◆ EXERCISE PROMPT ◆
Every line from the start of the records through the line with "calc(1) = 2" is to be written out exactly; pictures are not.

◆ GIVEN ENTRIES ◆
* * * * * * * * *
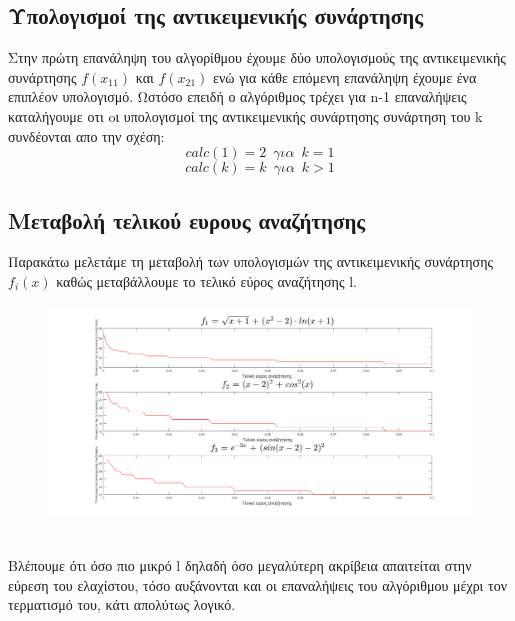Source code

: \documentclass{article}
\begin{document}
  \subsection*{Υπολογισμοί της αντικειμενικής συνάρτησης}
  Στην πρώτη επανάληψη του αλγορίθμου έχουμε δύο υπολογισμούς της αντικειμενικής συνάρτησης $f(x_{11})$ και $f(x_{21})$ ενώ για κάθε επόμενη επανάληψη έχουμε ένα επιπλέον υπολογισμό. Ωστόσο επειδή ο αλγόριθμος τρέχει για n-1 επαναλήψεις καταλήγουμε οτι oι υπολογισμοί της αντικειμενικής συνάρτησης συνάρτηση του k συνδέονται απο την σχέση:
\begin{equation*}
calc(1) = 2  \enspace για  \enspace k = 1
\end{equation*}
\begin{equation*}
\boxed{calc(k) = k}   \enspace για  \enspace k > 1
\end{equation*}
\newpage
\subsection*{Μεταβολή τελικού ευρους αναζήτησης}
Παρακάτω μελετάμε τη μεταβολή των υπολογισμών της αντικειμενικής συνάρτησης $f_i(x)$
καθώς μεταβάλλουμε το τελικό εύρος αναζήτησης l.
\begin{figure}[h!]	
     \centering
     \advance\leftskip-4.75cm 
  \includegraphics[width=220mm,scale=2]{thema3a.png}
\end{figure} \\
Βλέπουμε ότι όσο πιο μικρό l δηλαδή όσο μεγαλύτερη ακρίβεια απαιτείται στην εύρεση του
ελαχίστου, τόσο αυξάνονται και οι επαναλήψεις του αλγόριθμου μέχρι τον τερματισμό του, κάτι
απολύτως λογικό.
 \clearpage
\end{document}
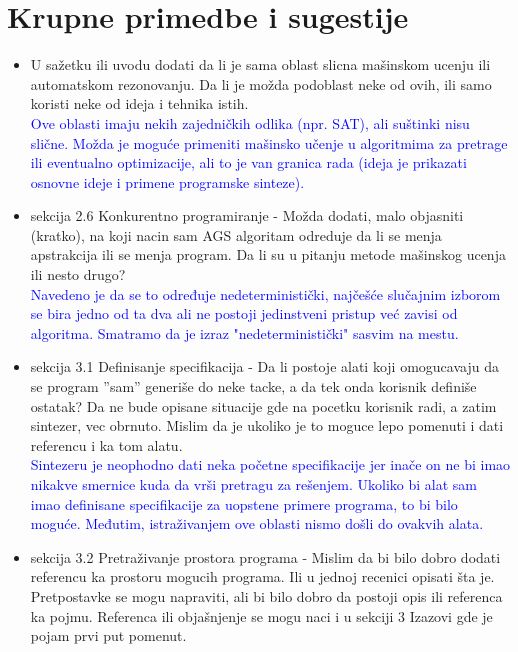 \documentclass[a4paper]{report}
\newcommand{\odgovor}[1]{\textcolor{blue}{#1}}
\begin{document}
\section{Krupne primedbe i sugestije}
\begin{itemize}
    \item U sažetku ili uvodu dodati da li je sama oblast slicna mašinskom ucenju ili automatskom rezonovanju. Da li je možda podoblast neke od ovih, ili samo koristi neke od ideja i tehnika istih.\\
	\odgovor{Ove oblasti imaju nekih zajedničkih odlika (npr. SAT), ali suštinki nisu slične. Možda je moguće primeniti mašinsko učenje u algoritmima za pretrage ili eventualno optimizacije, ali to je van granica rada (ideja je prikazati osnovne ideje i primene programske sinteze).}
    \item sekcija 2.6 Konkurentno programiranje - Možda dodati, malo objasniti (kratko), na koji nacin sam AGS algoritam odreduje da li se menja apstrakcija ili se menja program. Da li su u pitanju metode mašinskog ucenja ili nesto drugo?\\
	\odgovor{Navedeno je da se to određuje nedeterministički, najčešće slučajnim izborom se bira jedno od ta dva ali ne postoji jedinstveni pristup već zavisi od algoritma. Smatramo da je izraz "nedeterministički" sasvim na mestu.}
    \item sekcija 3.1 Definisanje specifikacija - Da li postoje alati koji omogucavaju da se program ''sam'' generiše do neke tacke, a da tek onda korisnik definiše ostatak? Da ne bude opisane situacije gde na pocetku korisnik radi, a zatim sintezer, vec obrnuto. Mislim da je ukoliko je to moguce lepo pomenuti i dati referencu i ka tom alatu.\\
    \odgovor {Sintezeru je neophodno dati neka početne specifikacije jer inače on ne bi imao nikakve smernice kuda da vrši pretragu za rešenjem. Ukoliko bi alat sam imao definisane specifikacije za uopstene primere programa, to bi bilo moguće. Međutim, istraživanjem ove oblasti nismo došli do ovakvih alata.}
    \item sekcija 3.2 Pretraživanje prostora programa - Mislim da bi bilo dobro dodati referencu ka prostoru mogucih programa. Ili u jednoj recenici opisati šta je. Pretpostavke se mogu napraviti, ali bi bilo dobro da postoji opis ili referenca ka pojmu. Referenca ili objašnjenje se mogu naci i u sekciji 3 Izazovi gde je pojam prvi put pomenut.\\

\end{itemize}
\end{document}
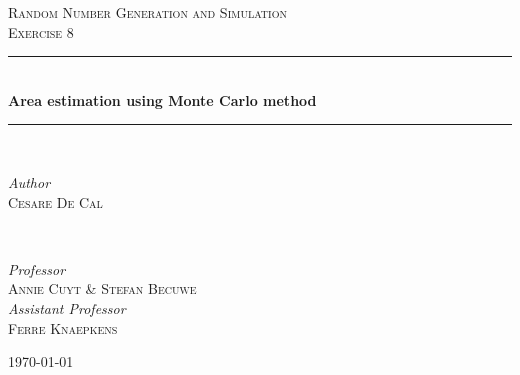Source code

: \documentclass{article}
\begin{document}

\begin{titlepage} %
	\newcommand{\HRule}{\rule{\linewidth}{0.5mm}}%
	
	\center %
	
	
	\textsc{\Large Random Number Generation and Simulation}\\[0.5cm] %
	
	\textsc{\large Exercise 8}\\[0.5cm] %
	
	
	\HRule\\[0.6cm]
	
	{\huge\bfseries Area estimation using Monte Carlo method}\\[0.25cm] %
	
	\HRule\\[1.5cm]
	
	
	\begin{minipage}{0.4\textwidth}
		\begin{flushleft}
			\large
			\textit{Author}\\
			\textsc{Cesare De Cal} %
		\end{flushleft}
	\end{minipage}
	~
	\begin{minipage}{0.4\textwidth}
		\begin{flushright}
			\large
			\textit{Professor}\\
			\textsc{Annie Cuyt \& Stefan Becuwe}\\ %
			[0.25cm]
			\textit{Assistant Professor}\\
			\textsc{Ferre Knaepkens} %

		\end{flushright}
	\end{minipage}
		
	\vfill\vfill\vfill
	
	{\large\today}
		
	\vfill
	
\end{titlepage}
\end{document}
* * * * * * * * *
◆ ANSWER TO THIS PROBLEM ◆
Source code

: \documentclass{article}
\begin{document}
  \subsection*{Υπολογισμοί της αντικειμενικής συνάρτησης}
  Στην πρώτη επανάληψη του αλγορίθμου έχουμε δύο υπολογισμούς της αντικειμενικής συνάρτησης $f(x_{11})$ και $f(x_{21})$ ενώ για κάθε επόμενη επανάληψη έχουμε ένα επιπλέον υπολογισμό. Ωστόσο επειδή ο αλγόριθμος τρέχει για n-1 επαναλήψεις καταλήγουμε οτι oι υπολογισμοί της αντικειμενικής συνάρτησης συνάρτηση του k συνδέονται απο την σχέση:
\begin{equation*}
calc(1) = 2  \enspace για  \enspace k = 1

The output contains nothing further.